In nome della identità culturale…
Fuga dal super-io genitoriale!
di Saverio COSTANTINO
Cari giovani non credete a chi vi dice di rimanere nel vostro paese, emigrate per lidi che vi consentono di crescere!
Come sempre il mio intervento non è solo provocatorio poiché sarebbe poco originale, tenendo conto che in giro nel nostro paese di provocatori distruttivi ne abbiamo in esubero. Il mio è invece un modesto tentativo di fornire una lettura positiva di quello che è sempre stato letto come un fenomeno negativo, ossia la scelta volontaria o la necessità di “emigrare” alla ricerca dell’autorealizzazione non solo lavorativa ma anche personale.
In termini psicologici è un processo di identificazione e separazione, presente in una persona che si definisce e ridefinisce in rapporto alla propria famiglia di origine. In fondo il proprio paese presenta le stesse dinamiche, spesso castranti, della propria famiglia di origine. Che senso ha oggi in un mondo che cambia, in un mondo multietnico, alzare gli steccati all’insegna della difesa della propria identità, della propria cultura? Andare via da Spinazzola non è un fallimento ma una necessità. Conoscete per caso persone che hanno raggiunto la maturità senza costruirsi una vita alternativa a quella proposta dalla propria famiglia di origine? Quale famiglia riconosce al proprio figlio capacità e competenze fino a quando vive sotto il tetto natio? Un figlio non può crescere con la pressione continua del super-io genitoriale.
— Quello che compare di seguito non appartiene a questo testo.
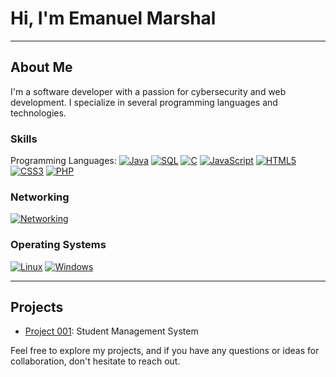 # Hi, I'm Emanuel Marshal

---

## About Me

I'm a software developer with a passion for cybersecurity and web development. I specialize in several programming languages and technologies.

### Skills

Programming Languages:
[![Java](https://img.shields.io/badge/Java-ED8B00?logo=java&logoColor=white)](https://www.java.com/)
[![SQL](https://img.shields.io/badge/SQL-4479A1?logo=mysql&logoColor=white)](https://www.mysql.com/)
[![C](https://img.shields.io/badge/C-A8B9CC?logo=c&logoColor=white)](https://en.wikipedia.org/wiki/C_(programming_language))
[![JavaScript](https://img.shields.io/badge/JavaScript-F7DF1E?logo=javascript&logoColor=black)](https://developer.mozilla.org/en-US/docs/Web/JavaScript)
[![HTML5](https://img.shields.io/badge/HTML5-E34F26?logo=html5&logoColor=white)](https://developer.mozilla.org/en-US/docs/Web/HTML)
[![CSS3](https://img.shields.io/badge/CSS3-1572B6?logo=css3&logoColor=white)](https://developer.mozilla.org/en-US/docs/Web/CSS)
[![PHP](https://img.shields.io/badge/PHP-777BB4?logo=php&logoColor=white)](https://www.php.net/)

### Networking

[![Networking](https://img.shields.io/badge/Networking-00AEEF?logo=network&logoColor=white)](https://en.wikipedia.org/wiki/Computer_network)

### Operating Systems

[![Linux](https://img.shields.io/badge/Linux-333?logo=linux&logoColor=white)](https://www.linux.org/)
[![Windows](https://img.shields.io/badge/Windows-0078D6?logo=windows&logoColor=white)](https://www.microsoft.com/en-us/windows)

---

## Projects

- [Project 001](https://github.com/Marshal-Emanuel/PROJECTS): Student Management System

Feel free to explore my projects, and if you have any questions or ideas for collaboration, don't hesitate to reach out.
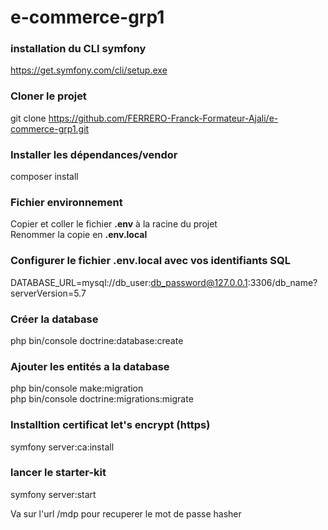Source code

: # e-commerce-grp1

### installation du CLI symfony 
https://get.symfony.com/cli/setup.exe

### Cloner le projet   
git clone https://github.com/FERRERO-Franck-Formateur-Ajali/e-commerce-grp1.git
  
### Installer les dépendances/vendor    
composer install  
  
### Fichier environnement  
Copier et coller le fichier __.env__ à la racine du projet  
Renommer la copie en __.env.local__  
  
### Configurer le fichier .env.local avec vos identifiants SQL  
DATABASE_URL=mysql://db_user:db_password@127.0.0.1:3306/db_name?serverVersion=5.7  
  
### Créer la database   
php bin/console doctrine:database:create   
  
### Ajouter les entités a la database    
php bin/console make:migration  
php bin/console doctrine:migrations:migrate  
  
### Installtion certificat let's encrypt (https)
symfony server:ca:install

### lancer le starter-kit  
symfony server:start  

Va sur l'url /mdp pour recuperer le mot de passe hasher    
 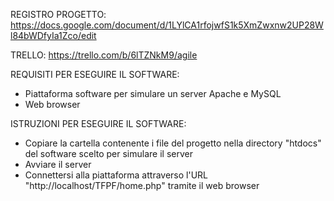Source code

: REGISTRO PROGETTO: 
https://docs.google.com/document/d/1LYlCA1rfojwfS1k5XmZwxnw2UP28Wl84bWDfyIa1Zco/edit

TRELLO: 
https://trello.com/b/6lTZNkM9/agile

REQUISITI PER ESEGUIRE IL SOFTWARE:
- Piattaforma software per simulare un server Apache e MySQL
- Web browser

ISTRUZIONI PER ESEGUIRE IL SOFTWARE:
- Copiare la cartella contenente i file del progetto nella directory "htdocs" del software scelto per simulare il server
- Avviare il server
- Connettersi alla piattaforma attraverso l'URL "http://localhost/TFPF/home.php" tramite il web browser
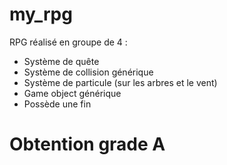 # my_rpg

RPG réalisé en groupe de 4 :
- Système de quête
- Système de collision générique
- Système de particule (sur les arbres et le vent)
- Game object générique
- Possède une fin

# Obtention grade A

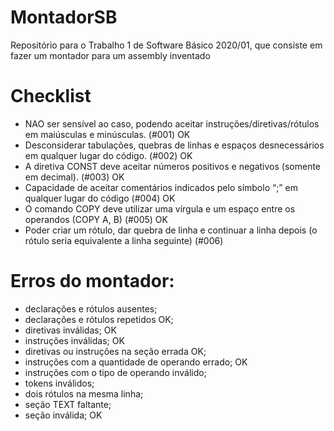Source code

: # MontadorSB
Repositório para o Trabalho 1 de Software Básico 2020/01, que consiste em fazer um montador para um assembly inventado


# Checklist
- NAO ser sensível ao caso, podendo aceitar instruções/diretivas/rótulos em maiúsculas
e minúsculas. (#001) OK
- Desconsiderar tabulações, quebras de linhas e espaços desnecessários em qualquer
lugar do código. (#002) OK
- A diretiva CONST deve aceitar números positivos e negativos (somente em decimal). (#003) OK
- Capacidade de aceitar comentários indicados pelo símbolo “;” em qualquer lugar
do código (#004) OK
- O comando COPY deve utilizar uma vírgula e um espaço entre os operandos
(COPY A, B) (#005) OK
- Poder criar um rótulo, dar quebra de linha e continuar a linha depois (o rótulo
seria equivalente a linha seguinte) (#006)



# Erros do montador:
- declarações e rótulos ausentes;
- declarações e rótulos repetidos OK;
- diretivas inválidas; OK
- instruções inválidas; OK
- diretivas ou instruções na seção errada OK;
- instruções com a quantidade de operando errado; OK
- instruções com o tipo de operando inválido;
- tokens inválidos;
- dois rótulos na mesma linha;
- seção TEXT faltante;
- seção inválida; OK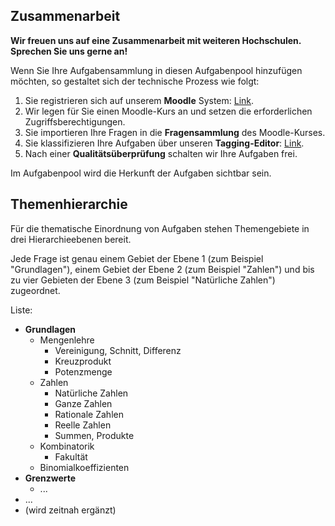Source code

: ## Zusammenarbeit

__Wir freuen uns auf eine Zusammenarbeit mit weiteren Hochschulen. Sprechen Sie uns gerne an!__

Wenn Sie Ihre Aufgabensammlung in diesen Aufgabenpool hinzufügen möchten, so gestaltet sich der technische Prozess wie folgt:
1. Sie registrieren sich auf unserem __Moodle__ System: [Link](https://aufgabenpool.th-koeln.de/moodle/).
2. Wir legen für Sie einen Moodle-Kurs an und setzen die erforderlichen Zugriffsberechtigungen.
3. Sie importieren Ihre Fragen in die __Fragensammlung__ des Moodle-Kurses.
4. Sie klassifizieren Ihre Aufgaben über unseren __Tagging-Editor__: [Link](https://aufgabenpool.th-koeln.de/edit/).
5. Nach einer __Qualitätsüberprüfung__ schalten wir Ihre Aufgaben frei.

Im Aufgabenpool wird die Herkunft der Aufgaben sichtbar sein.


## Themenhierarchie

Für die thematische Einordnung von Aufgaben stehen Themengebiete in drei Hierarchieebenen bereit.

Jede Frage ist genau einem Gebiet der Ebene 1 (zum Beispiel "Grundlagen"), einem Gebiet der Ebene 2 (zum Beispiel "Zahlen") und bis zu vier Gebieten der Ebene 3 (zum Beispiel "Natürliche Zahlen") zugeordnet.

Liste:

-   **Grundlagen**
    -   Mengenlehre
        -   Vereinigung, Schnitt, Differenz
        -   Kreuzprodukt
        -   Potenzmenge
    -   Zahlen
        -   Natürliche Zahlen
        -   Ganze Zahlen
        -   Rationale Zahlen
        -   Reelle Zahlen
        -   Summen, Produkte
    -   Kombinatorik
        -   Fakultät
    -   Binomialkoeffizienten
-   **Grenzwerte**
    -   ...
-   ...
-   (wird zeitnah ergänzt)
La nostra è una piccola comunità, non meglio e non peggio di altre piccole comunità del tanto elogiato NORD Italia. Essa forse vive una condizione di maggiore isolamento dai grandi centri, che, per alcuni, non è una condizione solo negativa, ma ha anche dei risvolti positivi. Il bilancio è veramente molto soggettivo: è diversa la valutazione di un giovanissimo, da quella di un bambino, di un pensionato, di un professionista ecc.. Noto a tutti è che l’eco delle novità e delle opportunità arriva fievole e a volte non arriva mai. Alcuni esempi: tanti enti di formazione promuovono corsi su Barletta, Andria, Corato che a Spinazzola non arrivano, neanche come informazione; la percentuale di enti pubblici e società private che assumono personale di Spinazzola è pari a zero o quasi. Un professionista che poi deve seguire incontri, riunioni, e opportunità varie, deve partire e percorrere tanti chilometri con aggravio di spese, rischi, ed isolamento. La soluzione sana sarebbe trasferirsi ed andare via. Questo problema dovrebbe essere affrontato nell’ambito della politica sociale: bisognerebbe promuovere e incentivare chi, pur lavorando fuori, elegge il proprio paese come residenza. In nome dell’identità Culturale si prendono grandi fregature… quindi?
Non ci resta che emigrare per altri lidi!!!